[WHAT IS REQUIRED] Your answer should be one number: how many lines of the records hold the string "technical".
(Beginning of MATERIAL FOR THIS EXERCISE)
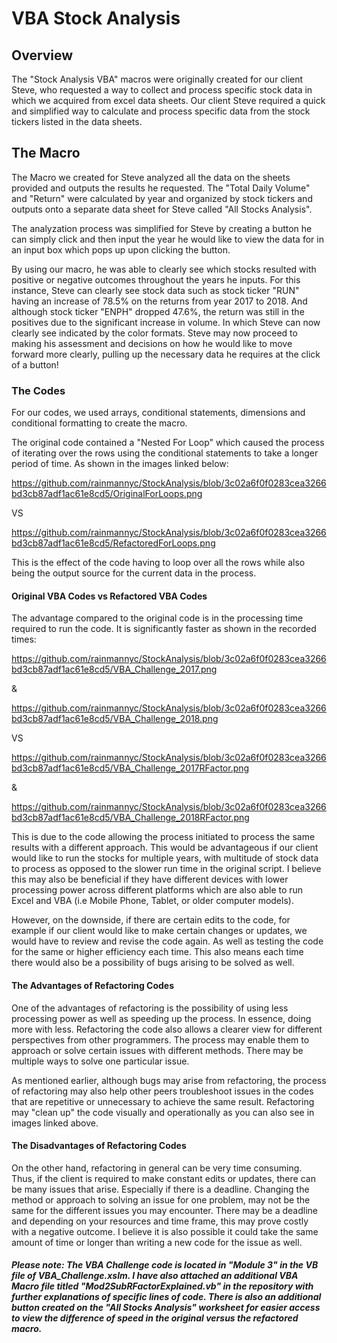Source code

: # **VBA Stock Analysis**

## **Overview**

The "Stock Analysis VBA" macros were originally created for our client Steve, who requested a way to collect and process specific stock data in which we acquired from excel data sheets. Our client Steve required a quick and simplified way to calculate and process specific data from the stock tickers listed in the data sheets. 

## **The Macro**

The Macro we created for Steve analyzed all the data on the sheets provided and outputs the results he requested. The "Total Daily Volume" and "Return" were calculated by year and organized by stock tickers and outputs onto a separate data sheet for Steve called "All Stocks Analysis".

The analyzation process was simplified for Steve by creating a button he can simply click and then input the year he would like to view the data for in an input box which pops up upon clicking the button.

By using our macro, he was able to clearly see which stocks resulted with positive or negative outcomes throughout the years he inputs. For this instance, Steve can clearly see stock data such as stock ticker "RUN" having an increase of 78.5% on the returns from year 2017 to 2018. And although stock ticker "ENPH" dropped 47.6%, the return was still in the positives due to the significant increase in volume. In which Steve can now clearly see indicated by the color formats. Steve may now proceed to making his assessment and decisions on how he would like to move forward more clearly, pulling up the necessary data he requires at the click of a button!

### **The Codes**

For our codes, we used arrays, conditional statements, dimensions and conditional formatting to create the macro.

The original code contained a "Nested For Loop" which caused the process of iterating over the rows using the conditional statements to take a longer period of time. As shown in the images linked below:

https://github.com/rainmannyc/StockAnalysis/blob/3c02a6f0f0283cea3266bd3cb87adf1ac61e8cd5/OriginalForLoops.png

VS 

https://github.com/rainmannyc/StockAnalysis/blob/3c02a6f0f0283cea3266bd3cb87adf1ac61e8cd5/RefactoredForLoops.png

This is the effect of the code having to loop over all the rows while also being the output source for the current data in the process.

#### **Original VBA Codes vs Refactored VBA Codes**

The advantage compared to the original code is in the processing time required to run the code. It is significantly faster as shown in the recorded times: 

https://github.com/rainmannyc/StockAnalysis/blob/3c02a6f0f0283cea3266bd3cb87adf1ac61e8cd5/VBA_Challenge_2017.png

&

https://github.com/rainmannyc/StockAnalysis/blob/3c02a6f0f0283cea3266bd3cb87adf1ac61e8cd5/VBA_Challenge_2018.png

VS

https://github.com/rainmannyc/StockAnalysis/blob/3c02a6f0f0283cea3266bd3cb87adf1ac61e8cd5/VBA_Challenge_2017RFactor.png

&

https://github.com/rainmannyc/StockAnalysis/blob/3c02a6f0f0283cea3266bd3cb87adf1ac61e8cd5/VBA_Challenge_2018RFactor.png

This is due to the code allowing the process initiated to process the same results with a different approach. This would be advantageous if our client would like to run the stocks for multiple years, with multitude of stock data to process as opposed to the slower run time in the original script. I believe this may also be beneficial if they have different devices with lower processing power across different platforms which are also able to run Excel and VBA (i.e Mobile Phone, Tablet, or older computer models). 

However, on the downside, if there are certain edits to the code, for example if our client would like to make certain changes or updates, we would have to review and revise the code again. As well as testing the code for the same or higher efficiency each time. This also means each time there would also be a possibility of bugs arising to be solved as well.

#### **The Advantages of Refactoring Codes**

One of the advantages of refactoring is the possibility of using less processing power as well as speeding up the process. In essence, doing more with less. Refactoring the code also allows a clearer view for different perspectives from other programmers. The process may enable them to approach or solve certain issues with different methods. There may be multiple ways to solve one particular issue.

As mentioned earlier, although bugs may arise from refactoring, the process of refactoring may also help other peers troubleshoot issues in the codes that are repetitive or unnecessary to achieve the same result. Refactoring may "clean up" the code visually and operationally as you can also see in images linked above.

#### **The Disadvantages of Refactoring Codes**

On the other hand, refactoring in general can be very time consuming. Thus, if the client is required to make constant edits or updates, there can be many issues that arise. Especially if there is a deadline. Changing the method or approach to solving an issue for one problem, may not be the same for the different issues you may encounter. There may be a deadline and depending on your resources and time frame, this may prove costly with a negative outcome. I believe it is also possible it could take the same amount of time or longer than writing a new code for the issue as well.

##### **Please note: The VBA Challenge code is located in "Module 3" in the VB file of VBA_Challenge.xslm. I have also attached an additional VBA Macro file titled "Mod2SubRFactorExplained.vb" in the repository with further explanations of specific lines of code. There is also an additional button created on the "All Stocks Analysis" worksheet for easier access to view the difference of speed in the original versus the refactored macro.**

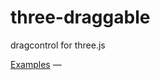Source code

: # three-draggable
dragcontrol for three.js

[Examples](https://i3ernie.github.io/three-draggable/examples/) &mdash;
(End of MATERIAL FOR THIS EXERCISE)
(Beginning of MATERIAL FOR THIS EXERCISE)
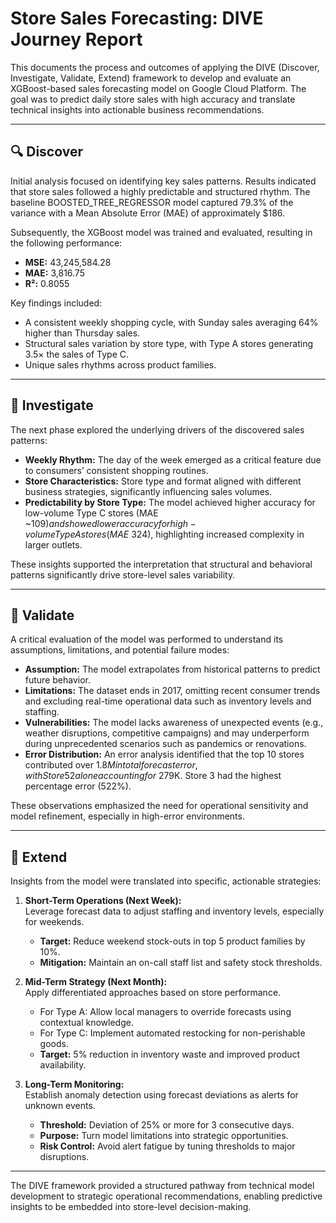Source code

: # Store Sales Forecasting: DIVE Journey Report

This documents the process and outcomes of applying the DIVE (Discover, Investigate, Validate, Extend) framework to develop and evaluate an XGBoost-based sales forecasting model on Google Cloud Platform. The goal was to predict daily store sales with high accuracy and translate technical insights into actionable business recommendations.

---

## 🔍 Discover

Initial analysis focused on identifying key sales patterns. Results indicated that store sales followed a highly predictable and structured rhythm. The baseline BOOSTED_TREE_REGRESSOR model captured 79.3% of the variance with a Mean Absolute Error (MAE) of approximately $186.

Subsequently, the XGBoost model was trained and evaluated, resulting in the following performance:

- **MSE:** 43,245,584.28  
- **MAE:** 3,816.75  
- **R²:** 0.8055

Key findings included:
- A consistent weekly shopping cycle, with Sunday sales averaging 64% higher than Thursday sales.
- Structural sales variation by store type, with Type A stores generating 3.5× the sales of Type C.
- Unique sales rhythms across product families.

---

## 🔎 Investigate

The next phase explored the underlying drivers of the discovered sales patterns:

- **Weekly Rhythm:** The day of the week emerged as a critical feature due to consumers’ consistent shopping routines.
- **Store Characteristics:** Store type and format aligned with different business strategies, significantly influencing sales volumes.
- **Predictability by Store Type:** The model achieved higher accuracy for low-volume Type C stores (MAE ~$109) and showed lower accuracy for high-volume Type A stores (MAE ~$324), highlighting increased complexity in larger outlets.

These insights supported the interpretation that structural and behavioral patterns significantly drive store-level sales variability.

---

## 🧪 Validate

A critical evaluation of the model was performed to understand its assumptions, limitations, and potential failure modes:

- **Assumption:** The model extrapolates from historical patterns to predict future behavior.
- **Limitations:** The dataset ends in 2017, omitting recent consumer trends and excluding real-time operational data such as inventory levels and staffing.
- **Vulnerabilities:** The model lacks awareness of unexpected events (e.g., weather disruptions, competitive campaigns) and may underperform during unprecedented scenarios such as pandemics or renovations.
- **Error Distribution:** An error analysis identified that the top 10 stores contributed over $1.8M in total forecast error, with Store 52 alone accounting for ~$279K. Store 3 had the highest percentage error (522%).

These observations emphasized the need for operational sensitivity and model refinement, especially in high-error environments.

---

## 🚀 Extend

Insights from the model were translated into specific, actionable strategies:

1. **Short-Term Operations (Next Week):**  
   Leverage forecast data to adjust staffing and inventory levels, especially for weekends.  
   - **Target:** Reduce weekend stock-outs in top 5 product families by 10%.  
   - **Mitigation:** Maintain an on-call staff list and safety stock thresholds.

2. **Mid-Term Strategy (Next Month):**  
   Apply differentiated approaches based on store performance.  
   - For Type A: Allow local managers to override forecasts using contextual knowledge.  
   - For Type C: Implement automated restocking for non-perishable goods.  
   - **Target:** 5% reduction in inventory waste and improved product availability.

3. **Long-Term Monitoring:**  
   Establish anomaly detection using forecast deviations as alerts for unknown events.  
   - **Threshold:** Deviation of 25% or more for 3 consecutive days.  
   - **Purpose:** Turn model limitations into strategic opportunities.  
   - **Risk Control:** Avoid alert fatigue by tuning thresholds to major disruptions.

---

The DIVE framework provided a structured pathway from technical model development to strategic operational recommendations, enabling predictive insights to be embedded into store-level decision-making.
(End of MATERIAL FOR THIS EXERCISE)
[RESPONSE TO THIS EXERCISE] 2